Scientists studying ancient tree rings are assembling important benchmark data for studying effects of El Niño and La Niña worldwide, already concluding that our current era ~ because of its warming trends ~ will continue to witness extreme storms.
Due to Earth’s current phase of global warming, which is causing temperatures in the tropical Pacific to rise, the world might see “enhanced El Niño Southern Oscillation variability ~ more severe El Niños and La Niñas, and more extreme climate conditions around the globe,” according to researcher Jinbao Li of the University of Hawaii.
According to LiveScience.com:
The tree rings reveal that over the centuries, the intensity of this climate pattern has been highly variable, with decades of strong El Niño and La Niña events and decades of little activity.

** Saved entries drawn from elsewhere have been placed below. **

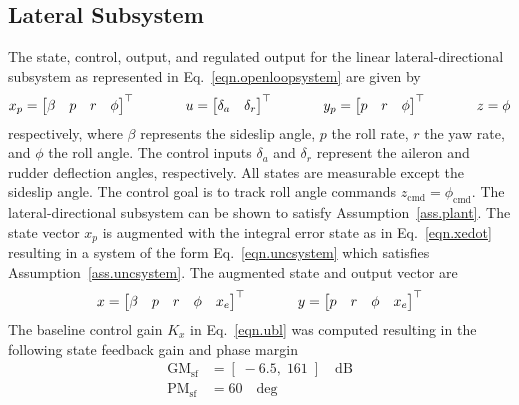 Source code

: \documentclass[]{../sty/JGCD}
\theoremstyle{examplestyle}
\begin{document}
  \subsection{Lateral Subsystem}

  The state, control, output, and regulated output for the linear lateral-directional subsystem as represented in Eq.\ \eqref{eqn.openloopsystem} are given by
  \begin{equation*}
    x_{p}=
    \begin{bmatrix}
      \beta & p & r & \phi
    \end{bmatrix}^{\top}
    \hspace{0.5in}
    u=
    \begin{bmatrix}
      \delta_{a} & \delta_{r}
    \end{bmatrix}^{\top}
    \hspace{0.5in}
    y_{p}=
    \begin{bmatrix}
      p & r & \phi
    \end{bmatrix}^{\top}
    \hspace{0.5in}
    z=\phi
  \end{equation*}
  respectively, where $\beta$ represents the sideslip angle, $p$ the roll rate, $r$ the yaw rate, and $\phi$ the roll angle.
  The control inputs $\delta_{a}$ and $\delta_{r}$ represent the aileron and rudder deflection angles, respectively.
  All states are measurable except the sideslip angle.
  The control goal is to track roll angle commands $z_{\text{cmd}}=\phi_{\text{cmd}}$.
  The lateral-directional subsystem can be shown to satisfy Assumption~\ref{ass.plant}.
  The state vector $x_{p}$ is augmented with the integral error state as in Eq.\ \eqref{eqn.xedot} resulting in a system of the form Eq.\ \eqref{eqn.uncsystem} which satisfies Assumption~\ref{ass.uncsystem}.
  The augmented state and output vector are
  \begin{equation*}
    x=
    \begin{bmatrix}
      \beta & p & r & \phi & x_{e}
    \end{bmatrix}^{\top}
    \hspace{0.5in}
    y=
    \begin{bmatrix}
      p & r & \phi & x_{e}
    \end{bmatrix}^{\top}
  \end{equation*}
  The baseline control gain $K_{x}$ in Eq.\ \eqref{eqn.ubl} was computed resulting in the following state feedback gain and phase margin
  \begin{align*}
    \text{GM}_{\text{sf}}&=[\;-6.5,\; 161\;] \quad \text{dB}\\
    \text{PM}_{\text{sf}}&=60 \quad \text{deg}
  \end{align*}
\end{document}
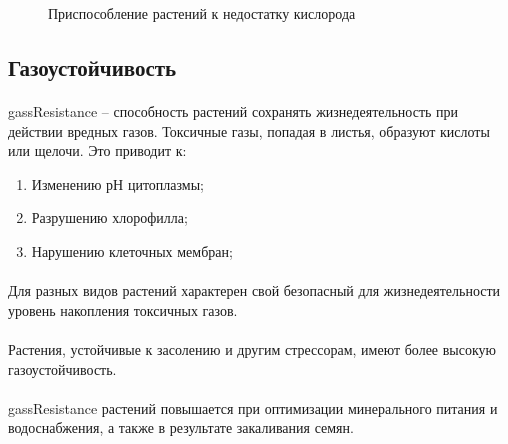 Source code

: \begin{figure}[h]
\begin{minipage}[h]{0.49\linewidth}
\end{minipage}
\caption{Приспособление растений к недостатку кислорода}
\label{anti_gipoxia}
\end{figure}


\subsection*{Газоустойчивость}

\paragraph*{}\gls{gassResistance} -- способность растений сохранять жизнедеятельность при действии вредных газов. Токсичные газы, попадая в листья, образуют кислоты или щелочи. Это приводит к: 

\begin{enumerate}
	\item Изменению рН цитоплазмы;
	\item Разрушению хлорофилла;
	\item Нарушению клеточных мембран;
\end{enumerate}

\paragraph*{}Для разных видов растений характерен свой безопасный для жизнедеятельности уровень накопления токсичных газов. 


\paragraph*{}Растения, устойчивые к засолению и другим стрессорам, имеют более высокую газоустойчивость.

\paragraph*{}\gls{gassResistance} растений повышается при оптимизации минерального питания и водоснабжения, а также в результате закаливания семян. 

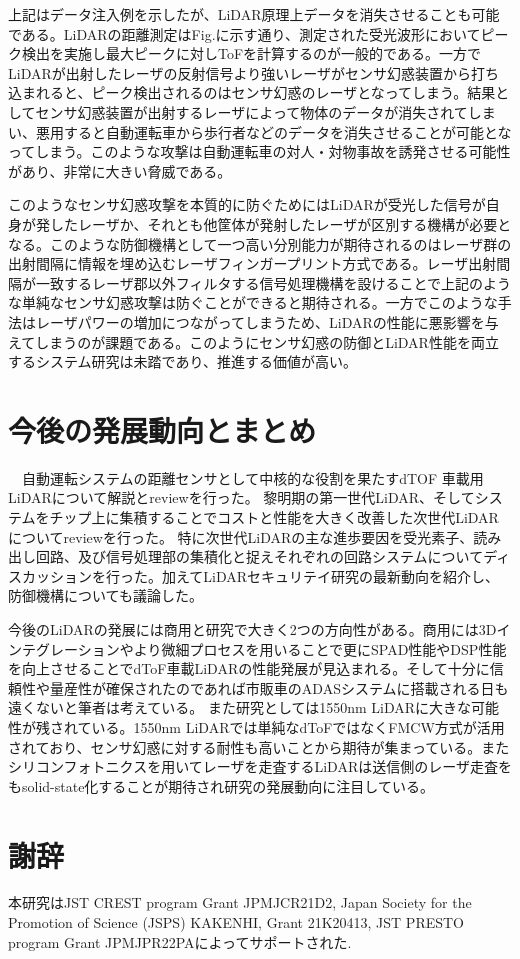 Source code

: \documentclass[twocolumn, 11pt, a4j]{article}
\begin{document}
上記はデータ注入例を示したが、LiDAR原理上データを消失させることも可能である。LiDARの距離測定はFig.に示す通り、測定された受光波形においてピーク検出を実施し最大ピークに対しToFを計算するのが一般的である。一方でLiDARが出射したレーザの反射信号より強いレーザがセンサ幻惑装置から打ち込まれると、ピーク検出されるのはセンサ幻惑のレーザとなってしまう。結果としてセンサ幻惑装置が出射するレーザによって物体のデータが消失されてしまい、悪用すると自動運転車から歩行者などのデータを消失させることが可能となってしまう。このような攻撃は自動運転車の対人・対物事故を誘発させる可能性があり、非常に大きい脅威である。

このようなセンサ幻惑攻撃を本質的に防ぐためにはLiDARが受光した信号が自身が発したレーザか、それとも他筐体が発射したレーザが区別する機構が必要となる。このような防御機構として一つ高い分別能力が期待されるのはレーザ群の出射間隔に情報を埋め込むレーザフィンガープリント方式である。レーザ出射間隔が一致するレーザ郡以外フィルタする信号処理機構を設けることで上記のような単純なセンサ幻惑攻撃は防ぐことができると期待される。一方でこのような手法はレーザパワーの増加につながってしまうため、LiDARの性能に悪影響を与えてしまうのが課題である。このようにセンサ幻惑の防御とLiDAR性能を両立するシステム研究は未踏であり、推進する価値が高い。

\section{今後の発展動向とまとめ}
　自動運転システムの距離センサとして中核的な役割を果たすdTOF 車載用LiDARについて解説とreviewを行った。
黎明期の第一世代LiDAR、そしてシステムをチップ上に集積することでコストと性能を大きく改善した次世代LiDARについてreviewを行った。
特に次世代LiDARの主な進歩要因を受光素子、読み出し回路、及び信号処理部の集積化と捉えそれぞれの回路システムについてディスカッションを行った。加えてLiDARセキュリテイ研究の最新動向を紹介し、防御機構についても議論した。

今後のLiDARの発展には商用と研究で大きく2つの方向性がある。商用には3Dインテグレーションやより微細プロセスを用いることで更にSPAD性能やDSP性能を向上させることでdToF車載LiDARの性能発展が見込まれる。そして十分に信頼性や量産性が確保されたのであれば市販車のADASシステムに搭載される日も遠くないと筆者は考えている。
また研究としては1550nm LiDARに大きな可能性が残されている。1550nm LiDARでは単純なdToFではなくFMCW方式が活用されており、センサ幻惑に対する耐性も高いことから期待が集まっている\cite{aptivpatent}。またシリコンフォトニクスを用いてレーザを走査するLiDARは送信側のレーザ走査をもsolid-state化することが期待され研究の発展動向に注目している。

\section*{謝辞}
\footnotesize
本研究はJST CREST program Grant JPMJCR21D2, Japan Society for the Promotion of Science (JSPS) KAKENHI, Grant 21K20413, JST PRESTO program Grant JPMJPR22PAによってサポートされた.



{\footnotesize
}
\end{document}
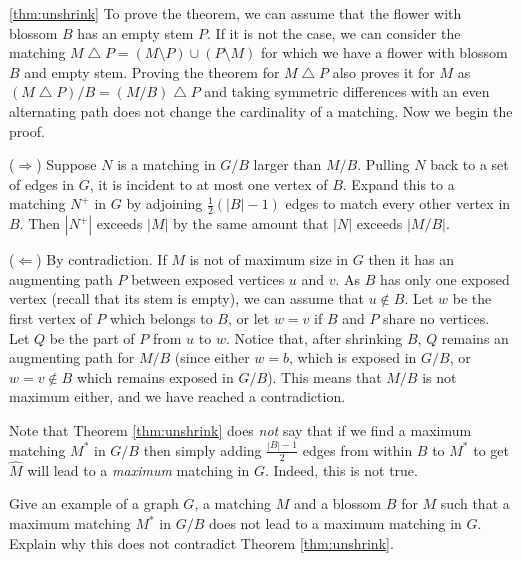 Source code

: \documentclass[12pt]{article}
\begin{document}
\begin{proof_of}{\ref{thm:unshrink}}
To prove the theorem, we can assume that the flower with blossom $B$ has an empty stem $P$. If it is not the case, we can consider the matching $M\bigtriangleup P=(M\setminus P)\cup (P\setminus M)$ for which we have a flower with blossom $B$ and empty stem. Proving the theorem for $M\bigtriangleup P$ also proves it for $M$ as $(M\bigtriangleup P)/B =(M/B)\bigtriangleup P$ and taking symmetric differences with an even alternating path does not change the cardinality of a matching. Now we begin the proof.


($\Longrightarrow$)  Suppose $N$ is a matching in $G/B$ larger
than $M/B$.  Pulling $N$ back to a set of edges in $G$,
it is incident to at most one vertex of $B$.  Expand this to a
matching $N^+$ in $G$ by adjoining $\frac{1}{2}(|B|-1)$ edges
to match every other vertex in $B$.  Then $|N^+|$ exceeds $|M|$
by the same amount that $|N|$ exceeds $|M/B|$.

($\Longleftarrow$) By contradiction. If $M$ is not of maximum size in
$G$ then it has an augmenting path $P$ between exposed vertices $u$
and $v$. As $B$ has only one exposed vertex (recall that its stem is empty), we can assume that $u\notin B$. Let $w$ be the first vertex of $P$ which belongs to $B$, or let $w=v$ if $B$ and $P$ share no vertices. Let $Q$ be the part of $P$ from $u$ to $w$. Notice that, after
shrinking $B$, $Q$ remains an augmenting path for $M/B$ (since either $w=b$, which is
exposed in $G/B$, or $w = v \not\in B$ which remains exposed in $G/B$). This means that $M/B$ is not maximum either, and we
have reached a contradiction.
\end{proof_of}

Note that Theorem \ref{thm:unshrink} does {\it not} say
that if we find a maximum matching $M^*$ in $G/B$ then simply adding
$\frac{|B|-1}{2}$ edges from within $B$ to $M^*$ to get $\hat{M}$ will
lead to a {\it maximum} matching in $G$. Indeed, this is not true. 

\begin{exercises}
\item
Give an example of a graph $G$, a matching $M$ and a blossom $B$ for
$M$ such that a maximum matching $M^*$ in $G/B$ does not lead to a
maximum matching in $G$. Explain why this does not contradict Theorem
\ref{thm:unshrink}. 
\end{exercises}
\end{document}
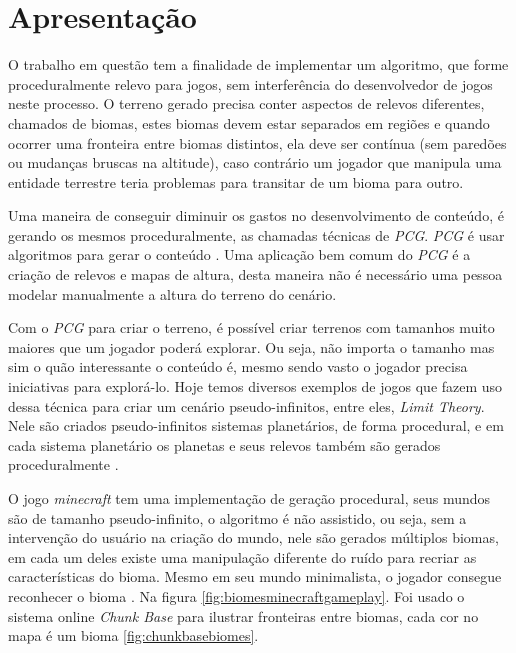 \section{Apresentação}
O trabalho em questão tem a finalidade de implementar um algoritmo,
que forme proceduralmente relevo para jogos, sem 
interferência do desenvolvedor de jogos neste processo.
O terreno gerado precisa conter aspectos de relevos diferentes, chamados de biomas,
estes biomas devem estar separados em regiões e quando ocorrer uma fronteira
entre biomas distintos, ela deve ser contínua (sem paredões ou mudanças bruscas na altitude),
caso contrário um jogador que manipula uma entidade terrestre teria problemas para 
transitar de um bioma para outro.

Uma maneira de conseguir diminuir os gastos no desenvolvimento de conteúdo, é 
gerando os mesmos proceduralmente, as chamadas técnicas de \textit{PCG}. 
\textit{PCG} é usar algoritmos para gerar o conteúdo \cite{shaker2016procedural}.
Uma aplicação bem comum do \textit{PCG} é a criação de relevos e mapas de altura,
desta maneira não é necessário uma pessoa modelar manualmente a altura do
terreno do cenário.

Com o \textit{PCG} para criar o terreno, é possível criar terrenos com tamanhos
muito maiores que um jogador poderá explorar. Ou seja, não importa o tamanho mas
sim o quão interessante o conteúdo é, mesmo sendo vasto o jogador precisa iniciativas
para explorá-lo.
Hoje temos diversos exemplos de jogos que fazem uso dessa técnica
para criar um cenário pseudo-infinitos, entre eles, \textit{Limit Theory}. Nele
são criados pseudo-infinitos sistemas planetários, de forma procedural, e em cada
sistema planetário os planetas e seus relevos também são gerados proceduralmente
\cite{abreu1990toward}.

O jogo \textit{minecraft} tem uma implementação de geração procedural,
seus mundos são de tamanho pseudo-infinito, 
o algoritmo é não assistido, ou seja, sem a intervenção
do usuário na criação do mundo, nele
são gerados múltiplos biomas, em cada um deles existe uma manipulação diferente
do ruído para recriar as características do bioma. Mesmo em seu mundo
minimalista, o jogador consegue reconhecer o bioma \cite{short2012teaching}.
Na figura \ref{fig:biomesminecraftgameplay}.
Foi usado o sistema online \textit{Chunk Base} para 
ilustrar fronteiras entre biomas, cada cor no mapa é um bioma \ref{fig:chunkbasebiomes}.


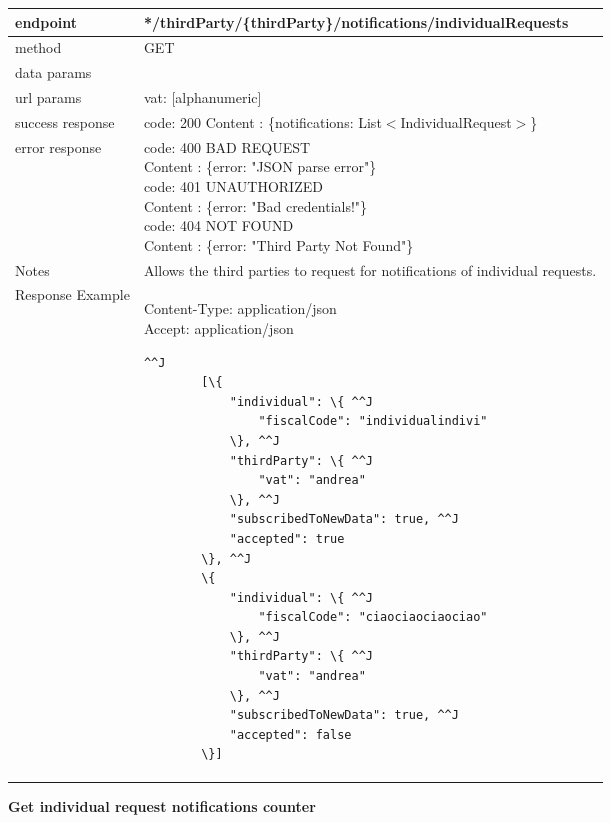 	\begin{tabularx}{\linewidth}{| l| l }
		\hline
		endpoint & */thirdParty/\{thirdParty\}/notifications/individualRequests \\
		\hline
		method & GET \\
		\hline
		data params & \\
		\hline
		url params &
		\parbox{0.7\textwidth}{
			\bigskip
			vat: [alphanumeric]
			\bigskip
		} \\
		\hline
		success response &
		\parbox{0.7\textwidth}{
			\bigskip
			code: 200\\
			Content : \{notifications: List$<$IndividualRequest$>$\}
			\bigskip
		} \\
		\hline
		error response &
		\parbox{0.7\textwidth}{
			\bigskip
			code: 400 BAD REQUEST \\
			Content : \{error: "JSON parse error"\}\\
			code: 401 UNAUTHORIZED \\
			Content : \{error: "Bad credentials!"\}\\
			code: 404 NOT FOUND \\
			Content : \{error: "Third Party Not Found"\}
			\bigskip
		} \\
		\hline
		Notes & 
		\parbox{0.7\textwidth}{
			\bigskip Allows the third parties to request for notifications of individual requests.
		\bigskip}  \\
		\hline
		Response Example & 
		\parbox{0.8\textwidth}{
		\bigskip
		Content-Type: application/json \\
		Accept: application/json \\
		\bigskip
		\begin{lstlisting}^^J
		[\{
			"individual": \{ ^^J
				"fiscalCode": "individualindivi"
			\}, ^^J
			"thirdParty": \{ ^^J
				"vat": "andrea"
			\}, ^^J
			"subscribedToNewData": true, ^^J
			"accepted": true
		\}, ^^J
		\{
			"individual": \{ ^^J
				"fiscalCode": "ciaociaociaociao"
			\}, ^^J
			"thirdParty": \{ ^^J
				"vat": "andrea"
			\}, ^^J
			"subscribedToNewData": true, ^^J
			"accepted": false
		\}]
	\end{lstlisting}
	} \\
	\hline
	\end{tabularx}
	
	\textbf{Get individual request notifications counter} \\

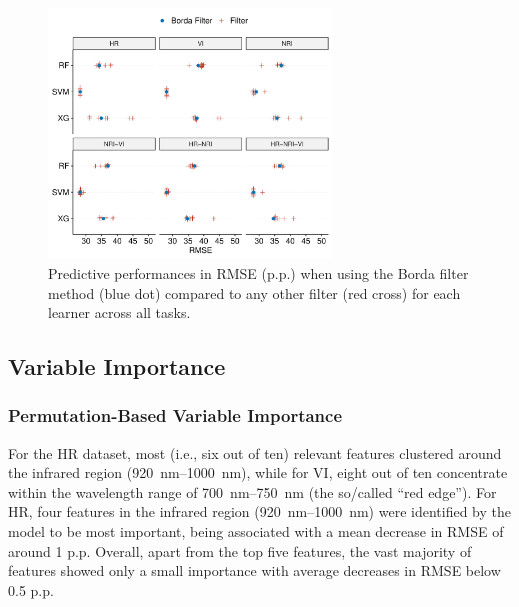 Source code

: \documentclass[remotesensing,article,accept,moreauthors,pdftex]{Definitions/mdpi}
\begin{document}
\begin{paracol}{2}
\begin{figure}[H]
		\includegraphics[width=0.67\textwidth] {filter-effect-all-vs-borda-filter-1.pdf}
		\caption{Predictive performances in RMSE (p.p.) when using the Borda filter method (blue dot) compared to any other filter (red cross) for each learner across all tasks.}\label{fig:filter-effects-borda}
\end{figure}

\subsection{Variable Importance}

\subsubsection*{Permutation-Based Variable Importance}


For the HR dataset, most (i.e., six out of ten) relevant features clustered around the infrared region (920~nm--1000~nm), while for VI, eight out of ten concentrate within the wavelength range of 700~nm--750~nm (the so\-/called \enquote{red edge}).
For HR, four features in the infrared region (920~nm--1000~nm) were identified by the model to be most important, being associated with a mean decrease in RMSE of around 1 p.p.
Overall, apart from the top five features, the vast majority of features showed only a small importance with average decreases in RMSE below 0.5 p.p.
\vspace{-10pt}

\end{paracol}
\end{document}
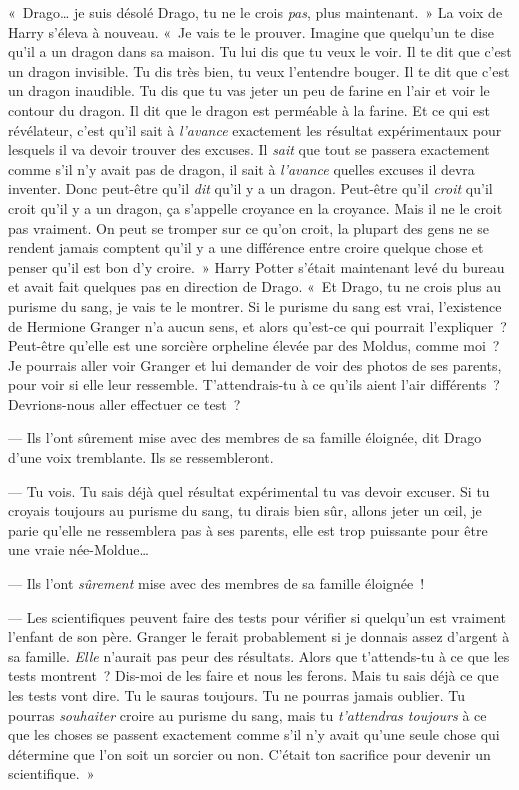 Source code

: «~Drago… je suis désolé Drago, tu ne le crois \emph{pas}, plus maintenant.~» La voix de Harry s'éleva à nouveau. «~Je vais te le prouver. Imagine que quelqu'un te dise qu'il a un dragon dans sa maison. Tu lui dis que tu veux le voir. Il te dit que c'est un dragon invisible. Tu dis très bien, tu veux l'entendre bouger. Il te dit que c'est un dragon inaudible. Tu dis que tu vas jeter un peu de farine en l'air et voir le contour du dragon. Il dit que le dragon est perméable à la farine. Et ce qui est révélateur, c'est qu'il sait à \emph{l'avance} exactement les résultat expérimentaux pour lesquels il va devoir trouver des excuses. Il \emph{sait} que tout se passera exactement comme s'il n'y avait pas de dragon, il sait à \emph{l'avance} quelles excuses il devra inventer. Donc peut-être qu'il \emph{dit} qu'il y a un dragon. Peut-être qu'il \emph{croit} qu'il croit qu'il y a un dragon, ça s'appelle croyance en la croyance. Mais il ne le croit pas vraiment. On peut se tromper sur ce qu'on croit, la plupart des gens ne se rendent jamais comptent qu'il y a une différence entre croire quelque chose et penser qu'il est bon d'y croire.~» Harry Potter s'était maintenant levé du bureau et avait fait quelques pas en direction de Drago. «~Et Drago, tu ne crois plus au purisme du sang, je vais te le montrer. Si le purisme du sang est vrai, l'existence de Hermione Granger n'a aucun sens, et alors qu'est-ce qui pourrait l'expliquer~? Peut-être qu'elle est une sorcière orpheline élevée par des Moldus, comme moi~? Je pourrais aller voir Granger et lui demander de voir des photos de ses parents, pour voir si elle leur ressemble. T'attendrais-tu à ce qu'ils aient l'air différents~? Devrions-nous aller effectuer ce test~?

--- Ils l'ont sûrement mise avec des membres de sa famille éloignée, dit Drago d’une voix tremblante. Ils se ressembleront.

--- Tu vois. Tu sais déjà quel résultat expérimental tu vas devoir excuser. Si tu croyais toujours au purisme du sang, tu dirais bien sûr, allons jeter un œil, je parie qu'elle ne ressemblera pas à ses parents, elle est trop puissante pour être une vraie née-Moldue…

--- Ils l'ont \emph{sûrement} mise avec des membres de sa famille éloignée~!

--- Les scientifiques peuvent faire des tests pour vérifier si quelqu'un est vraiment l'enfant de son père. Granger le ferait probablement si je donnais assez d'argent à sa famille. \emph{Elle} n'aurait pas peur des résultats. Alors que t'attends-tu à ce que les tests montrent~? Dis-moi de les faire et nous les ferons. Mais tu sais déjà ce que les tests vont dire. Tu le sauras toujours. Tu ne pourras jamais oublier. Tu pourras \emph{souhaiter} croire au purisme du sang, mais tu \emph{t'attendras toujours} à ce que les choses se passent exactement comme s'il n'y avait qu'une seule chose qui détermine que l'on soit un sorcier ou non. C'était ton sacrifice pour devenir un scientifique.~»

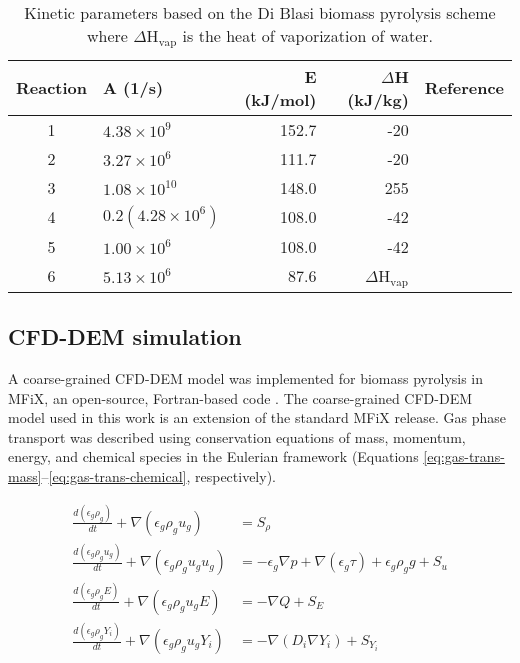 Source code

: \begin{table}[H]
    \centering
    \caption{Kinetic parameters based on the Di Blasi biomass pyrolysis scheme where $\Delta$H$_\text{vap}$ is the heat of vaporization of water.}
    \begin{tabular}{clrrr}
        \toprule
        Reaction    & A (1/s)               & E (kJ/mol) & $\Delta$H (kJ/kg) & Reference \\
        \midrule
        1           & $4.38 \times 10^9$                    & 152.7 & -20                       & \cite{Blasi-2001} \\
        2           & $3.27 \times 10^6$                    & 111.7 & -20                       & \cite{Blasi-2001} \\
        3           & $1.08 \times 10^{10}$                 & 148.0 & 255                       & \cite{Blasi-2001} \\
        4           & $0.2\left(4.28 \times 10^6 \right)$   & 108.0 & -42                       & \cite{Blasi-1993,lu2020bridging} \\
        5           & $1.00 \times 10^6$                    & 108.0 & -42                       & \cite{Blasi-1993} \\
        6           & $5.13 \times 10^6$                    & 87.6  & $\Delta$H$_\text{vap}$    & \cite{Chan-1985} \\
        \bottomrule
    \end{tabular}
    \label{tab:kinetic-params}
\end{table}


\subsection{CFD-DEM simulation}

A coarse-grained CFD-DEM model was implemented for biomass pyrolysis in MFiX, an open-source, Fortran-based code \cite{Syamlal-1993}. The coarse-grained CFD-DEM model used in this work is an extension of the standard MFiX release. Gas phase transport was described using conservation equations of mass, momentum, energy, and chemical species in the Eulerian framework (Equations \ref{eq:gas-trans-mass}--\ref{eq:gas-trans-chemical}, respectively).

\begin{align}
    \frac{d(\epsilon_g \rho_g)}{dt} + \nabla (\epsilon_g \rho_g u_g) &= S_\rho \label{eq:gas-trans-mass} \\
    \frac{d(\epsilon_g \rho_g u_g)}{dt} + \nabla (\epsilon_g \rho_g u_g u_g) &= -\epsilon_g \nabla p + \nabla (\epsilon_g \tau) + \epsilon_g \rho_g g + S_u \\
    \frac{d(\epsilon_g \rho_g E)}{dt} + \nabla (\epsilon_g \rho_g u_g E) &= -\nabla Q + S_E \\
    \frac{d(\epsilon_g \rho_g Y_i)}{dt} + \nabla (\epsilon_g \rho_g u_g Y_i) &= -\nabla (D_i \nabla Y_i) + S_{Y_i} \label{eq:gas-trans-chemical}
\end{align}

The least variability happened during the Medieval Climate Anomaly in the 11th century, whereas the highest variability occurred between the 18th and 20th centuries.
Many of the El Niño and La Niña events of the last millennium were more intense than the ones scientists have direct data on. Overall, the world has seen a trend of increasing swings to extremes over the past millennium, researchers said.
These changes in the intensity appear to be linked to the tropical Pacific climate. Samples from lake sediments in the Galapagos Islands, the northern Yucatan in Mexico and the Pacific Northwest suggest that the eastern-central tropical Pacific climate swings between warm and cool phases, each lasting from 50 to 90 years. During warm phases, El Niño and La Niña events were more intense than usual, and during cool ones, they deviated little from the long-term average.
The international team of scientists has peered back into the history of this climate pattern by analyzing trees up to 1,100 years old. Periods of El Niño result in wider tree rings, and periods of La Niña in narrow ones.